There is, however, an additional question: if State Parliaments are effectively prohibited from delegating their power of referral to the Executive,[57] then what are we to make of provisions which provide that an effective referral to the Commonwealth will determine after a stipulated period ‘or on a later day fixed by the Governor by proclamation’?[58] Is a statutory authority granted to the executive so that it may extend the life of a referral beyond its scheduled expiration permitted by s 51(xxxvii)? It can hardly be said that this is merely a condition accompanying the reference. The general tenor of conditions is to limit the referral – in scope or duration – not to provide for its continuation past a certain point. Rather than a condition upon the referral received by the Commonwealth, an executive power to extend it is essentially an option for renewal. With the placitum clear that referrals are to issue from Parliament alone, it seems inconsistent to allow this requirement to be a one-off and for the executive to decide whether the referral is to continue after a stipulated period has elapsed. That sense is strengthened by recognition of the almost certainly altered composition of both the Parliament and the government by the time the referral falls due for extension. A significant factor in allaying concern over the executive’s power to extend a referral would be certainty as to whether the State legislature retains its power to revoke it. If so, then the parliament remains the central actor since it could, at least in theory, override the decision of the executive. But, as averred to above, the issue of revocation remains shrouded in doubt.

E Conclusions

To summarise, the accepted wisdom on s 51(xxxvii) has established:

Although this part has sought to clarify those aspects of the referral power that are largely free of doubt, inevitably quite complex questions have arisen about the status of the laws which result. In particular, uncertainty over the amendment and termination of laws dependent upon s 51(xxxvii) cannot be seen as independent from the unusual circumstances of their creation. It is to an exploration of these issues that the following two parts now turn.
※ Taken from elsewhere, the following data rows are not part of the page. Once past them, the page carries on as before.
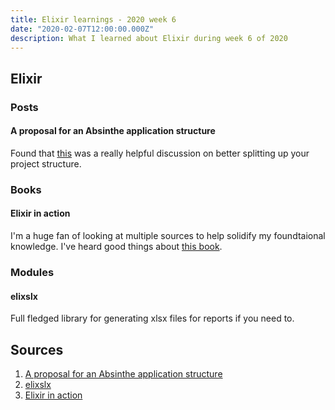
 ```yaml
---
title: Elixir learnings - 2020 week 6
date: "2020-02-07T12:00:00.000Z"
description: What I learned about Elixir during week 6 of 2020
---
```


## Elixir

### Posts

#### A proposal for an Absinthe application structure

Found that [this][graphql-project-structure] was a really helpful discussion on better splitting up your project structure.

### Books

#### Elixir in action

I'm a huge fan of looking at multiple sources to help solidify my foundtaional knowledge. I've heard good things about [this book][elixir-in-action].

### Modules

#### elixslx

Full fledged library for generating xlsx files for reports if you need to.

## Sources

[graphql-project-structure]: http://www.devonestes.com/a-proposal-for-absinthe-project-structure
[elixslx]: https://github.com/xou/elixlsx
[elixir-in-action]: https://www.manning.com/books/elixir-in-action

1. [A proposal for an Absinthe application structure][graphql-project-structure]
2. [elixslx][elixslx]
3. [Elixir in action][elixir-in-action]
Even though an Act made pursuant to s 51(xxxvii) is indubitably a Commonwealth law,[59] arguably the truly distinctive nature of such laws emerges more through consideration of their subsequent amendment or termination than creation. Many of the ambiguities of such laws post-enactment were averred to in the preceding part. The central, but by no means exclusive, puzzle is how the referral can be made in such a way that the Commonwealth enjoys the necessary capacity to maintain and enhance the law’s operation through amendment, without this flexibility being exploited to the detriment of State power. Given the scale and complexity of recent examples, a bare referral of legislative text by the States with no accompanying acknowledgment of the need for subsequent amendment of the Commonwealth law which is to result is simply impractical. States have thus settled on the practice of supplementing an ‘initial reference’ of legislative text with an ‘amending reference’ which permits Commonwealth responsiveness to the law’s necessary development. Ensuring the scope of the latter is of meaningful utility to the Commonwealth without enabling it to destroy the integrity of the primary reference is the real challenge in current reliance upon s 51(xxxvii). Its successful resolution is vital to the willingness of both levels of Australia’s federal system to use this constitutional device as a mechanism for co-operative federalism over the long-term.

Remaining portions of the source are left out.